Wednesday, March 17, 2010

Too much of a good thing...

Chad Biagini
Student Blogger

...isn't always a good thing. Riding on the coattails of last week, I decided today's best approach is to forewarn all of you "Yes, and..." Zealots on the dangers of always agreeing and heightening when off the stage. While "Yes, and-ing" is a wonderful addition to your life, there ARE indeed times, albeit rare, when it wouldn't necessarily be beneficial and you should probably just say "NO!"

Take these EVERYDAY occurrences for example:

Your wife asks you if she looks fat in her jeans.
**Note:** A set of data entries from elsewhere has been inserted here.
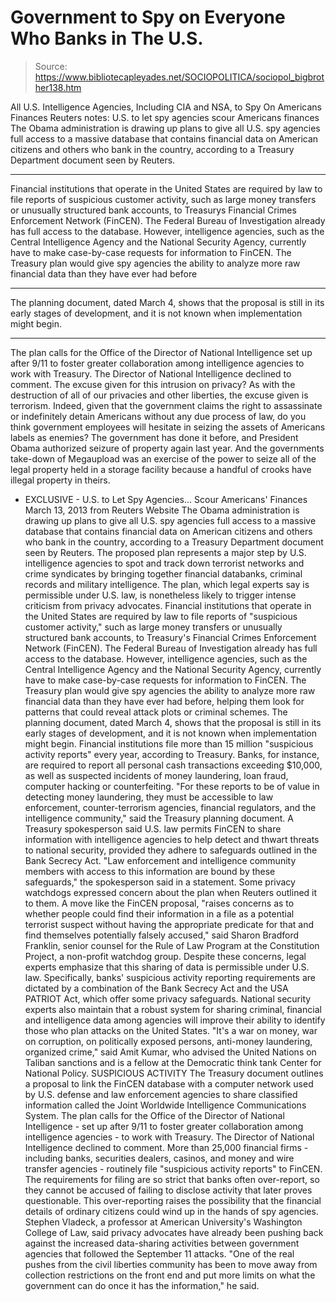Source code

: # Government to Spy on Everyone Who Banks in The U.S.

> Source: https://www.bibliotecapleyades.net/SOCIOPOLITICA/sociopol_bigbrother138.htm

All
U.S. Intelligence Agencies,
Including
CIA and
NSA,
to
Spy On Americans Finances
Reuters
notes:
U.S. to
let spy agencies scour Americans finances
The Obama administration is drawing up
plans to give all U.S. spy agencies
full access to a massive database that contains financial data on
American citizens and others who bank in the country,
according to a Treasury Department document seen by Reuters.
***
Financial institutions that operate in
the United States are required by law to file reports of suspicious
customer activity, such as large money transfers or unusually
structured bank accounts, to Treasurys Financial Crimes Enforcement
Network (FinCEN).
The Federal Bureau of Investigation
already has full access to the database. However,
intelligence agencies, such as the
Central Intelligence Agency and the National Security Agency,
currently have to make case-by-case requests for information to
FinCEN.
The Treasury plan would give spy
agencies the ability to analyze more raw financial data than they
have ever had before
***
The planning document, dated March 4,
shows that the proposal is still in its early stages of development,
and it is not known when implementation might begin.
***
The plan calls for the Office of the
Director of National Intelligence set up after 9/11 to foster
greater collaboration among intelligence agencies to work with
Treasury. The Director of National Intelligence declined to comment.
The excuse given for this intrusion on
privacy?
As with the
destruction of all of our privacies and other liberties, the excuse
given is terrorism.
Indeed, given that the government claims the
right to
assassinate or indefinitely detain Americans without any due process of
law, do you think government employees will hesitate in seizing the
assets of Americans labels as enemies?
The government has
done it before, and President Obama
authorized seizure of property again last year.
And the governments take-down of Megaupload
was an exercise of the power to
seize all of the legal property held in a storage facility
because a handful of crooks have illegal property in theirs.
- EXCLUSIVE -
U.S. to Let Spy Agencies...
Scour Americans' Finances
March 13, 2013
from
Reuters Website
The
Obama administration is
drawing up plans to give all U.S. spy agencies full access to a massive
database that contains financial data on American citizens and others
who bank in the country, according to a Treasury Department document
seen by Reuters.
The proposed plan represents a major step by U.S. intelligence agencies
to spot and track down terrorist networks and crime syndicates by
bringing together financial databanks, criminal records and military
intelligence. The plan, which legal experts say is permissible under
U.S. law, is nonetheless likely to trigger intense criticism from
privacy advocates.
Financial institutions that operate in the United States are required by
law to file reports of "suspicious customer activity," such as large
money transfers or unusually structured bank accounts, to Treasury's
Financial Crimes Enforcement Network (FinCEN).
The Federal Bureau of Investigation already has full access to the
database.
However, intelligence agencies, such as the
Central
Intelligence Agency and the
National Security Agency, currently have to make case-by-case
requests for information to FinCEN.
The Treasury plan would give spy agencies the ability to analyze more
raw financial data than they have ever had before, helping them look for
patterns that could reveal attack plots or criminal schemes.
The planning document, dated March 4, shows that the proposal is still
in its early stages of development, and it is not known when
implementation might begin.
Financial institutions file more than 15 million "suspicious activity
reports" every year, according to Treasury.
Banks, for instance, are required to report
all personal cash transactions exceeding $10,000, as well as suspected
incidents of money laundering, loan fraud, computer hacking or
counterfeiting.
"For these reports to be of value in
detecting money laundering, they must be accessible to law
enforcement, counter-terrorism agencies, financial regulators, and
the intelligence community," said the Treasury planning document.
A Treasury spokesperson said U.S. law
permits FinCEN to share information with intelligence agencies to help
detect and thwart threats to national security, provided they adhere to
safeguards outlined in the Bank Secrecy Act.
"Law enforcement and intelligence
community members with access to this information are bound by these
safeguards," the spokesperson said in a statement.
Some privacy watchdogs expressed concern
about the plan when Reuters outlined it to them.
A move like the FinCEN proposal,
"raises concerns as to whether people
could find their information in a file as a potential terrorist
suspect without having the appropriate predicate for that and find
themselves potentially falsely accused," said Sharon Bradford
Franklin, senior counsel for the Rule of Law Program at the
Constitution Project, a non-profit watchdog group.
Despite these concerns, legal experts
emphasize that this sharing of data is permissible under U.S. law.
Specifically, banks' suspicious activity
reporting requirements are dictated by a combination of the Bank Secrecy
Act and the USA PATRIOT Act, which offer some privacy safeguards.
National security experts also maintain that a robust system for sharing
criminal, financial and intelligence data among agencies will improve
their ability to identify those who plan attacks on the United
States.
"It's a war on money, war on corruption,
on politically exposed persons, anti-money laundering, organized
crime," said Amit Kumar, who advised the United Nations on Taliban
sanctions and is a fellow at the Democratic think tank Center for
National Policy.
SUSPICIOUS
ACTIVITY
The Treasury document outlines a proposal to link the FinCEN database
with a computer network used by U.S. defense and law enforcement
agencies to share classified information called the Joint Worldwide
Intelligence Communications System.
The plan calls for the Office of the Director of National Intelligence -
set up after 9/11 to foster greater collaboration among intelligence
agencies - to work with Treasury. The Director of National Intelligence
declined to comment.
More than 25,000 financial firms - including banks, securities dealers,
casinos, and money and wire transfer agencies - routinely file
"suspicious activity reports" to FinCEN. The requirements for filing are
so strict that banks often over-report, so they cannot be accused of
failing to disclose activity that later proves questionable.
This over-reporting raises the possibility
that the financial details of ordinary citizens could wind up in the
hands of spy agencies.
Stephen Vladeck, a professor at American University's Washington
College of Law, said privacy advocates have already been pushing back
against the increased data-sharing activities between government
agencies that followed the
September 11 attacks.
"One of the real pushes from the civil
liberties community has been to move away from collection
restrictions on the front end and put more limits on what the
government can do once it has the information," he said.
SAY NO! However, you agree, which makes her more insecure, and - because you're so generous with your tongue - you remind her that you have been trying for months to get her to sign up for Tae Bo (which we all know is what most UFC fighters train in.) As a result, she's giving you the silent treatment, and you now have to skip out on poker night in order to try to patch up that hole you put in her self esteem.
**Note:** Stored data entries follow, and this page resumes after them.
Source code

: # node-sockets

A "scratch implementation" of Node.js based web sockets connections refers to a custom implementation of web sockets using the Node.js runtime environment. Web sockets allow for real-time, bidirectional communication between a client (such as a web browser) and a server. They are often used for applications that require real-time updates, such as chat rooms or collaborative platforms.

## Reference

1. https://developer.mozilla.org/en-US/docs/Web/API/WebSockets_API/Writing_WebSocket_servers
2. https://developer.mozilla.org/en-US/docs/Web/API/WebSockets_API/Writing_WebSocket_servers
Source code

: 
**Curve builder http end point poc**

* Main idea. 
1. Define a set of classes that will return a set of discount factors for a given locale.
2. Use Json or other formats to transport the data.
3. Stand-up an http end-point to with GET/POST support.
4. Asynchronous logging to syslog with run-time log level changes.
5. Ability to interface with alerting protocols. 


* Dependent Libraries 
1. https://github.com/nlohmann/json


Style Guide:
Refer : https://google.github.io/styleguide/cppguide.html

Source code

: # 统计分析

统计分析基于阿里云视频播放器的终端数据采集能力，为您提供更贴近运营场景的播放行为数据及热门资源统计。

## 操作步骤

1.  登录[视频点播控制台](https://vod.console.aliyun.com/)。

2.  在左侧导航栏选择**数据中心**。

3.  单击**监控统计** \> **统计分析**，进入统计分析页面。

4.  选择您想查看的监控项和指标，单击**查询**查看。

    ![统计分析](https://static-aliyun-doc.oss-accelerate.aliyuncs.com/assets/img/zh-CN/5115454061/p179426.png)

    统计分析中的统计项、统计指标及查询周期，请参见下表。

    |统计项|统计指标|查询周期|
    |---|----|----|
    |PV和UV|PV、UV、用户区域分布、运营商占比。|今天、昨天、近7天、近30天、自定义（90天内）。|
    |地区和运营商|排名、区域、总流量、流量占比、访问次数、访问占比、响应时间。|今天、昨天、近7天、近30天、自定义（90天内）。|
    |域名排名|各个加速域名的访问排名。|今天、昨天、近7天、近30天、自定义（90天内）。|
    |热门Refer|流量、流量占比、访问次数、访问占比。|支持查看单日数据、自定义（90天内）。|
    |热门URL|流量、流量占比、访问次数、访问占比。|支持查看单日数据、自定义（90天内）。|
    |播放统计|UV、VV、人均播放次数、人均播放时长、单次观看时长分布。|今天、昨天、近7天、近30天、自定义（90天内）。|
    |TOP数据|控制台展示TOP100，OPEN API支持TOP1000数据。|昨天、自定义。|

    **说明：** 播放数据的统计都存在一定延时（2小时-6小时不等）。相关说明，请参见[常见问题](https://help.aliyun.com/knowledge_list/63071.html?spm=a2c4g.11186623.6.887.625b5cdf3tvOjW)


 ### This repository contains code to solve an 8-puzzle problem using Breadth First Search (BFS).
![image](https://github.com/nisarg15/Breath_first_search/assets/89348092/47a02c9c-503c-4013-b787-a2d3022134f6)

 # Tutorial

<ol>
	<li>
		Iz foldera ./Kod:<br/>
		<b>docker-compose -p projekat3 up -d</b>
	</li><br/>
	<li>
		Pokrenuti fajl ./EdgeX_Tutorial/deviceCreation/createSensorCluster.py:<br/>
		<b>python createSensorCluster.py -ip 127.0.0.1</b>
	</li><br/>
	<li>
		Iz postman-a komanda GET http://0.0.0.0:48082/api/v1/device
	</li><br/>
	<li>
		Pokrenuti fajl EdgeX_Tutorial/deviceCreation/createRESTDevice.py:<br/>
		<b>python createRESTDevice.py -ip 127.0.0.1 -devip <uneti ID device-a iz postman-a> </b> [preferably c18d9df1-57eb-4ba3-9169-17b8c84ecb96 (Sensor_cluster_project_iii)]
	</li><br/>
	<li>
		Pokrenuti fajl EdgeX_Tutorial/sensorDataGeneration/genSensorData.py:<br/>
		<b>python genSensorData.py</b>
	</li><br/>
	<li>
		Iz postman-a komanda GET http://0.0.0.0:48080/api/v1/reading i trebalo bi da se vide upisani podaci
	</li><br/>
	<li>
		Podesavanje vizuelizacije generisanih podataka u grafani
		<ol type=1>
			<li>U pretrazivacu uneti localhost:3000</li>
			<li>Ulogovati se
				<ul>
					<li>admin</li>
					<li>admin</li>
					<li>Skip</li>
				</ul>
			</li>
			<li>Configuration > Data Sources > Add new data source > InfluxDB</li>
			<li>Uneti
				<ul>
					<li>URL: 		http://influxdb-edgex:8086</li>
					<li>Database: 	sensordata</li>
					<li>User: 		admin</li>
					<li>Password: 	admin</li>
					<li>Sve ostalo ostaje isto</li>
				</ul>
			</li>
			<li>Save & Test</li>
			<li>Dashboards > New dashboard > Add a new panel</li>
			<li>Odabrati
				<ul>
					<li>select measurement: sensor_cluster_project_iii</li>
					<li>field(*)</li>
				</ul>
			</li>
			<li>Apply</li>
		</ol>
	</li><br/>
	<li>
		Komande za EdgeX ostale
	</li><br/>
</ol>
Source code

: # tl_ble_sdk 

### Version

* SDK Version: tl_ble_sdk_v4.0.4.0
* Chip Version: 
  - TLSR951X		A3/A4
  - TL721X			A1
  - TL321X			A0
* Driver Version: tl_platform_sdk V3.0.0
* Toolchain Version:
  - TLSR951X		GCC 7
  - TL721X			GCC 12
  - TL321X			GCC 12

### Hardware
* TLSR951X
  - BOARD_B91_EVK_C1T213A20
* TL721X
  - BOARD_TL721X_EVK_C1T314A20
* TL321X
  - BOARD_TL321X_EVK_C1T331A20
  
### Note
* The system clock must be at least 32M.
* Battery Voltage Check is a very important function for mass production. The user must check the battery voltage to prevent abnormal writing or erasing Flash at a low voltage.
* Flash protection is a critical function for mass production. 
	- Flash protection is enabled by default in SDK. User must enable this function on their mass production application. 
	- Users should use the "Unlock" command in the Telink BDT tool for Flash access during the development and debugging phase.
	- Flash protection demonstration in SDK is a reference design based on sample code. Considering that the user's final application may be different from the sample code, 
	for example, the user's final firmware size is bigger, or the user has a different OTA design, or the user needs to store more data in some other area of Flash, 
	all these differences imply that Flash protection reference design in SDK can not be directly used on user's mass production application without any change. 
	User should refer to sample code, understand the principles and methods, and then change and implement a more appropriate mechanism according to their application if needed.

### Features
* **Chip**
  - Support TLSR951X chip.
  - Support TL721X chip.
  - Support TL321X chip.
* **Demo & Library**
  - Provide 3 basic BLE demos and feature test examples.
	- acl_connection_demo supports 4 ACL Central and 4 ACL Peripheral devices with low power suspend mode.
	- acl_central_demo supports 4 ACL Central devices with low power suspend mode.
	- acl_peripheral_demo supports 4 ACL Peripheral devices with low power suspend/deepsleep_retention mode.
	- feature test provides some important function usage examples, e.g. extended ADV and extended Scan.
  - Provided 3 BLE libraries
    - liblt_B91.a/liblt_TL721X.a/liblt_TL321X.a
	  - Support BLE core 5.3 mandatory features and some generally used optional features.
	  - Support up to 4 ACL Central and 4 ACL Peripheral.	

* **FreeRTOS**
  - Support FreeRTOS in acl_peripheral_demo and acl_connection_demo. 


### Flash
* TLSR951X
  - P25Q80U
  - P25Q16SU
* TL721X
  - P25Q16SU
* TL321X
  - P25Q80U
You're running a little bit late for a meeting, because that fail-safe trick of turning all of your clocks forward 10 minutes still isn't working, so you decide that the posted speed limit sign is just a suggestion. It's not. And now you've gotten pulled over by that "serve and protect" guy. When he asks if you knew you were speeding, JUST SAY NO! I'd say it isn't wise to respond by telling him you did know and that if he thinks that's bad, he should see the hog-tied body you have in your trunk... Probably wasn't a good time to abide by Improv For Dummies (Not a real book. I call dibs on the title.)

You are on a casual stroll in space and some martian bullies come up to you in a black hole and ask if you want to be probed. PLEASE SAY NO! But, once again, you decide to agree and now you're left as a single parent, trying to raise an inter-species baby in a galaxy where you already didn't fit in. Oh, and good luck trying to collect alimony from an alien. They're the worst.

Your friends invite you over to watch The Bachelor. NO!

Anyone want McDonalds for lunch? NO!

TSA asks if you have any firearms on your person. NO!

That's all for now. Just think before you act. Yeah...that's where I was getting at.